======== PROVIDED ENTRIES ========

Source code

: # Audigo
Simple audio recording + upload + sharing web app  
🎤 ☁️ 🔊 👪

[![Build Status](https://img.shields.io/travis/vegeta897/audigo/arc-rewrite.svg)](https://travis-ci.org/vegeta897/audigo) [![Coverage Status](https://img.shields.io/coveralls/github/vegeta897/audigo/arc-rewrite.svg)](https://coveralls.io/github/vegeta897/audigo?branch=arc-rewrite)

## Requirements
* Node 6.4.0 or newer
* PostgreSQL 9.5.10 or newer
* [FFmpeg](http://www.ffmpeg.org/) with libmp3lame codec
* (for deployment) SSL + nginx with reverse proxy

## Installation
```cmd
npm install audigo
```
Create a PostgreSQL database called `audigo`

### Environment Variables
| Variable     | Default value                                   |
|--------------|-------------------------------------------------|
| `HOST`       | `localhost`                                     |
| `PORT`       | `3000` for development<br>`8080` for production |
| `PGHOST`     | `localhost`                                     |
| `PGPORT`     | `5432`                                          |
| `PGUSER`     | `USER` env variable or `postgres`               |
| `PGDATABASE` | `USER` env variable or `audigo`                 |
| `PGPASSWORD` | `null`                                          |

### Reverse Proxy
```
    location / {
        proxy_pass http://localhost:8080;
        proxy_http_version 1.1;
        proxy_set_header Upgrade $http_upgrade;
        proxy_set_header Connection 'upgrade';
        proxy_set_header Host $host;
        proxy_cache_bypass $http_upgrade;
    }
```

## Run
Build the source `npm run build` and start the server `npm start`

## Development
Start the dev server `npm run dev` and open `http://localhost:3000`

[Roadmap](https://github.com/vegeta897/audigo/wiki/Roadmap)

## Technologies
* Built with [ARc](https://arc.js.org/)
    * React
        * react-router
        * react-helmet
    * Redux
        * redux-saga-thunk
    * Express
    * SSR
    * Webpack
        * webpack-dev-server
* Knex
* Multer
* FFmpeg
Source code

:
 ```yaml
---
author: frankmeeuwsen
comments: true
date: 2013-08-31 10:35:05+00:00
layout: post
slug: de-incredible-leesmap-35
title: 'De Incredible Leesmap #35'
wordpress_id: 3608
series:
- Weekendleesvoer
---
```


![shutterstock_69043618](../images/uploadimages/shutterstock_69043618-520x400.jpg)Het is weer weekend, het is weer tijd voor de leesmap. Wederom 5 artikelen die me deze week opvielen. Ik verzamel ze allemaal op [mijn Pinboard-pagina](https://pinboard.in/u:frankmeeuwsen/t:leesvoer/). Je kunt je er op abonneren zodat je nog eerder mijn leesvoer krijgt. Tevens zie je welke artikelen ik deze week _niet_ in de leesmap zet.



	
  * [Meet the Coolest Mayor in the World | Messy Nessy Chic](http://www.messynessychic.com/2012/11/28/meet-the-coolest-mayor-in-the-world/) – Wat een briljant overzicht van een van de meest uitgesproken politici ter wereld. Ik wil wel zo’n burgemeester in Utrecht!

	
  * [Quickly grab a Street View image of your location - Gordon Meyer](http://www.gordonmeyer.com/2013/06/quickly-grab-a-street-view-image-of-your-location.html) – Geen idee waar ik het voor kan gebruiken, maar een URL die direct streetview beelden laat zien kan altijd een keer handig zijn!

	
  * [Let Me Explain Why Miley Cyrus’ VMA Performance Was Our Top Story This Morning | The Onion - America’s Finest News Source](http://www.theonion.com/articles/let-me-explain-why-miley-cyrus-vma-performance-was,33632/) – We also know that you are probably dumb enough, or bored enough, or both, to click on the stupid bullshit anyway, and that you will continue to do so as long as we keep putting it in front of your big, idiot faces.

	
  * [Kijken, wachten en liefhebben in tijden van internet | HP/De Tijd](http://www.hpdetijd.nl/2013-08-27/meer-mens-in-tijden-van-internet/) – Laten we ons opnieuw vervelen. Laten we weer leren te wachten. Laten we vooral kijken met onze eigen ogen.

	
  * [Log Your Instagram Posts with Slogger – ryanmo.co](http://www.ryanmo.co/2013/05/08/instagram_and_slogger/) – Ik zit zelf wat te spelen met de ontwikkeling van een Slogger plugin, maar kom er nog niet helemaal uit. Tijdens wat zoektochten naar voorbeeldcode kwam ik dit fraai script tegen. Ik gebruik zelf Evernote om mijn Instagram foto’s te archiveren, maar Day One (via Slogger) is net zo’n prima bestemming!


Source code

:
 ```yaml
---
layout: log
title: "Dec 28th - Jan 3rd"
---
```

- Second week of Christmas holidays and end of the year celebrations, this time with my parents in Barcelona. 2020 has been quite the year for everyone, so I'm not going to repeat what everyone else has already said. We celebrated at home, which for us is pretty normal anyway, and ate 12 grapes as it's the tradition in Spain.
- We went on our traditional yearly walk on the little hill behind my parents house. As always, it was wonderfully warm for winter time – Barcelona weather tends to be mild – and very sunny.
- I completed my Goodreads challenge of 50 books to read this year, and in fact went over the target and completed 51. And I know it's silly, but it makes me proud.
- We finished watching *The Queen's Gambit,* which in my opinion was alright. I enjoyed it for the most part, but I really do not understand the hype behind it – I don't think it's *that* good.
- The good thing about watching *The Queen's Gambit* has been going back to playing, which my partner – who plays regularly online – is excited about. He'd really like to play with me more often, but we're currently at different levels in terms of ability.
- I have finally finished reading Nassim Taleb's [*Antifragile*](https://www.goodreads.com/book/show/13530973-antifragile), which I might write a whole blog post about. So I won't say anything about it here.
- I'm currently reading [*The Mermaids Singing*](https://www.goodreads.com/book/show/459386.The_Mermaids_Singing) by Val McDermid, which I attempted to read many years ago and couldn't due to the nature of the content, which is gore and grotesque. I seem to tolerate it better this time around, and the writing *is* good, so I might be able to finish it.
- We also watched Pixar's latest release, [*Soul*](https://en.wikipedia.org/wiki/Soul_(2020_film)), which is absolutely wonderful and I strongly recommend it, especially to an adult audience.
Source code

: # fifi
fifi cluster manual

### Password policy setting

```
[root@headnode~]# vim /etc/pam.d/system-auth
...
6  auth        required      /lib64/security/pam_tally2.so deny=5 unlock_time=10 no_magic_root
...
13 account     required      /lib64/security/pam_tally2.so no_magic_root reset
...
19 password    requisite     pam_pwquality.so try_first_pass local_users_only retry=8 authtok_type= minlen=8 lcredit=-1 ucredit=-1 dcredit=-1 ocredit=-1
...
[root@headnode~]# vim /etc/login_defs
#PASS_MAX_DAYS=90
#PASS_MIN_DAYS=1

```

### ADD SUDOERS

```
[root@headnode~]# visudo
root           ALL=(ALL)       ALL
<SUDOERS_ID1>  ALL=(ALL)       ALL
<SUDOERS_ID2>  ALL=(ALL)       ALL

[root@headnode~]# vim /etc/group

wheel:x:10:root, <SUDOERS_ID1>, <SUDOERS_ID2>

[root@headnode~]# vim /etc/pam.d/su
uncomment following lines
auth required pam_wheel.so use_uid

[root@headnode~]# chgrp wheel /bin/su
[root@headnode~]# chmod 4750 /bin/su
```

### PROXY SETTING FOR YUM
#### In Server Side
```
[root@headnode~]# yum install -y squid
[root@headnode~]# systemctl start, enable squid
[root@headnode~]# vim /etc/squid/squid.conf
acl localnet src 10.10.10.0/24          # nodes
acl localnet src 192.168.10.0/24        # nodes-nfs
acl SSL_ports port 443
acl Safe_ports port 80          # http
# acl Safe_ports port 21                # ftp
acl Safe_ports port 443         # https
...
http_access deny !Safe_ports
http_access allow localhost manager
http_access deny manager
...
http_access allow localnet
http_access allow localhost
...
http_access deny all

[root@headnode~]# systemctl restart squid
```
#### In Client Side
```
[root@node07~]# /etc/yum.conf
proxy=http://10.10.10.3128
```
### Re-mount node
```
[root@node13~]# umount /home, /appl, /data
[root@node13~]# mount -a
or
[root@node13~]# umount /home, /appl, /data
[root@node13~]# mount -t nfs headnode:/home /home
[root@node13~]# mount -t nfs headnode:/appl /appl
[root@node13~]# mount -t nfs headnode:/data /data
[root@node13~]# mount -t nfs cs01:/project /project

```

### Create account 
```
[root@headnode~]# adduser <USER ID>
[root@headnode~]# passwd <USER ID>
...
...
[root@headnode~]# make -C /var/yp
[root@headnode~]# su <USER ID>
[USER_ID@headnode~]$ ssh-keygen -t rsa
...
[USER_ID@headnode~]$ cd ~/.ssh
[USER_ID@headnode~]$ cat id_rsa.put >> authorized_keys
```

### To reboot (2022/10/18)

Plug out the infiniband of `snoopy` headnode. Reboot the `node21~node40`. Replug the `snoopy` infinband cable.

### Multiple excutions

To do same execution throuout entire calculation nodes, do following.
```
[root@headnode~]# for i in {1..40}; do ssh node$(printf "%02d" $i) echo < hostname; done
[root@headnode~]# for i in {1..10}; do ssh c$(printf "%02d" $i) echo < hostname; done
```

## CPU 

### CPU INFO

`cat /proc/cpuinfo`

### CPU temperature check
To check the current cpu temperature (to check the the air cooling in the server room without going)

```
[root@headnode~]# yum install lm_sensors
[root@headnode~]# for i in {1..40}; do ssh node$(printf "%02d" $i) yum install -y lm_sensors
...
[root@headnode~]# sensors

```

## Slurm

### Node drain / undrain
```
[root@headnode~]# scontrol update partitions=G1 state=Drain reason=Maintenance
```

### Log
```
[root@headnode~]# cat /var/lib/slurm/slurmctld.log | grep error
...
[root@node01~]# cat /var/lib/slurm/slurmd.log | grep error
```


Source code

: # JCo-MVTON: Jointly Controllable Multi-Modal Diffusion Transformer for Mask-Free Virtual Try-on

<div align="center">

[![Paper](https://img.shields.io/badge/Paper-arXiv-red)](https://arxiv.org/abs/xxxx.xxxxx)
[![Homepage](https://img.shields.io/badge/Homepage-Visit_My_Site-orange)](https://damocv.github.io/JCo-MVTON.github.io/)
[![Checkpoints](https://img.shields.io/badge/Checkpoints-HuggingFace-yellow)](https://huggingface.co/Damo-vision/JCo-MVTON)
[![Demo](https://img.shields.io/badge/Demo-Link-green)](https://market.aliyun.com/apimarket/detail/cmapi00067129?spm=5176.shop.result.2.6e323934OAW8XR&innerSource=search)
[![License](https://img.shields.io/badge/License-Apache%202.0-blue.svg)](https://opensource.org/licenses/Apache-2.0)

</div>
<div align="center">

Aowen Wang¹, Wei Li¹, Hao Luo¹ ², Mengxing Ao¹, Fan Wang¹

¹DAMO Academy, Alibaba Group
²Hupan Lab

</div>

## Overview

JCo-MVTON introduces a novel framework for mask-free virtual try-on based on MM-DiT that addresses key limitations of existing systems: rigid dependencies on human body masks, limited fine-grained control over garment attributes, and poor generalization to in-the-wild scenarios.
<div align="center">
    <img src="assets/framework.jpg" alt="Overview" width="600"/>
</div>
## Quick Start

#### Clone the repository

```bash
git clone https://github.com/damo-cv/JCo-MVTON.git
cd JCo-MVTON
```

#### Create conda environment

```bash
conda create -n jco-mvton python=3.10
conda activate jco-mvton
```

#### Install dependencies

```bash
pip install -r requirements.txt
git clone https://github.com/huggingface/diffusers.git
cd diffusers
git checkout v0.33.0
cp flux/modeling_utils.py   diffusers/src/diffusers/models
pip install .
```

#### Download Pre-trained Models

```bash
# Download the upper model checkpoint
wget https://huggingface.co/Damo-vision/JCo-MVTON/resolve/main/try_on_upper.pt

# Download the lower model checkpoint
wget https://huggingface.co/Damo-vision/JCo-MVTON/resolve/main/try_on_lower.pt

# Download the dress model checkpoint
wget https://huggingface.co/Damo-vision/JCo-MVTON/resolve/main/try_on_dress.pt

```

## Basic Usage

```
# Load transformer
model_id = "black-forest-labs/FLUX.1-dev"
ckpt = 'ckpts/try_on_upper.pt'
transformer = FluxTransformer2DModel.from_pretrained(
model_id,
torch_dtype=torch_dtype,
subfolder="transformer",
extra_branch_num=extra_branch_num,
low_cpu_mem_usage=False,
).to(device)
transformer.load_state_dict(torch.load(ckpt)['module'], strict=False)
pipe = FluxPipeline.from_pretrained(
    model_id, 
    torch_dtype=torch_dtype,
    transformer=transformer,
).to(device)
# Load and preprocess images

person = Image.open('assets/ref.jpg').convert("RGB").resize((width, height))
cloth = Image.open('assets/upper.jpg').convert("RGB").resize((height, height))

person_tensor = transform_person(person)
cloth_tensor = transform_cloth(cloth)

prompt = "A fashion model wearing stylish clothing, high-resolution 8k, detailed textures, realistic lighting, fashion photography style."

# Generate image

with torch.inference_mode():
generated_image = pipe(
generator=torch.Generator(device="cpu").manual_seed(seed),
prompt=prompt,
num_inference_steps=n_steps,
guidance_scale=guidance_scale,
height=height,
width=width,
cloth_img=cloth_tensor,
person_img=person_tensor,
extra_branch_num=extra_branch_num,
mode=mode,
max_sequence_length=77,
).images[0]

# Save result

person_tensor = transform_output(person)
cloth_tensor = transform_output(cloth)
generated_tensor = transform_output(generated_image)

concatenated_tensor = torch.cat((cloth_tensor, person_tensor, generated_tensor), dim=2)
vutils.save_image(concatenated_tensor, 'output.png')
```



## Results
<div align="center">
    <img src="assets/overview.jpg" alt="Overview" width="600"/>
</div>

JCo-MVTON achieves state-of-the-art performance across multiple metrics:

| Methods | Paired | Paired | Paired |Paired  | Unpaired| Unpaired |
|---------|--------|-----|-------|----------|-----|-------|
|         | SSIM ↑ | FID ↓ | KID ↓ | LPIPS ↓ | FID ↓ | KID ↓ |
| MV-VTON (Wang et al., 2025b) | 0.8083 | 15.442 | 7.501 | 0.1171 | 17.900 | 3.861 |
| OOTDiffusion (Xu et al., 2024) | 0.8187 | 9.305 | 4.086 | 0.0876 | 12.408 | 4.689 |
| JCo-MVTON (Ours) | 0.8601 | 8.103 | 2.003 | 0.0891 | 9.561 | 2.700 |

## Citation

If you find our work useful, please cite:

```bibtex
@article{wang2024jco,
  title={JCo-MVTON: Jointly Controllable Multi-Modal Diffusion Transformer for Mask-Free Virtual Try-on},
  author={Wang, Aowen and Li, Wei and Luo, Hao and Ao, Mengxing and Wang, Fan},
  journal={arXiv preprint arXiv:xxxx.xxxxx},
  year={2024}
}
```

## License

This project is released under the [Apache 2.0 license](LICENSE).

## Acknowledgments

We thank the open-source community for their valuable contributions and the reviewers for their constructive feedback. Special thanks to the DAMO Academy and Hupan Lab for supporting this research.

========

Within the records above, count each line holding "performance". Write down only the number.

• OUTPUT FOR THIS TASK: 2